→ SOURCE RECORDS:
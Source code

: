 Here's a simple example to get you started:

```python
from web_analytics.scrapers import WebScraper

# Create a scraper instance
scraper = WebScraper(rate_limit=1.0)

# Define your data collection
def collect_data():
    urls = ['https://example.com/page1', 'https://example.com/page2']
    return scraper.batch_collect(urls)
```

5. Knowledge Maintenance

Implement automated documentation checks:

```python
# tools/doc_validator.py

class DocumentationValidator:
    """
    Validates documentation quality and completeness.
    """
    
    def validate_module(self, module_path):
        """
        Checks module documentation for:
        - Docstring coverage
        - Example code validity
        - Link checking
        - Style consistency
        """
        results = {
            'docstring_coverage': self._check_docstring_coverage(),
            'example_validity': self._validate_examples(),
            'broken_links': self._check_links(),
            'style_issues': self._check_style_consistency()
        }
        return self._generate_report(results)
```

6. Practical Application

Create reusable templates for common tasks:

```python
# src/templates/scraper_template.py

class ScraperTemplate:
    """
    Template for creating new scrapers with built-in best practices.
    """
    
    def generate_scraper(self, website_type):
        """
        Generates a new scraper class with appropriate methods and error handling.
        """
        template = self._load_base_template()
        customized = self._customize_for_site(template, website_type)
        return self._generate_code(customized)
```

→ WHAT NEEDS TO BE DONE:
Using the material above, work out how many lines contain the string "with". Give the number only.

→ FINISHED TASK:
2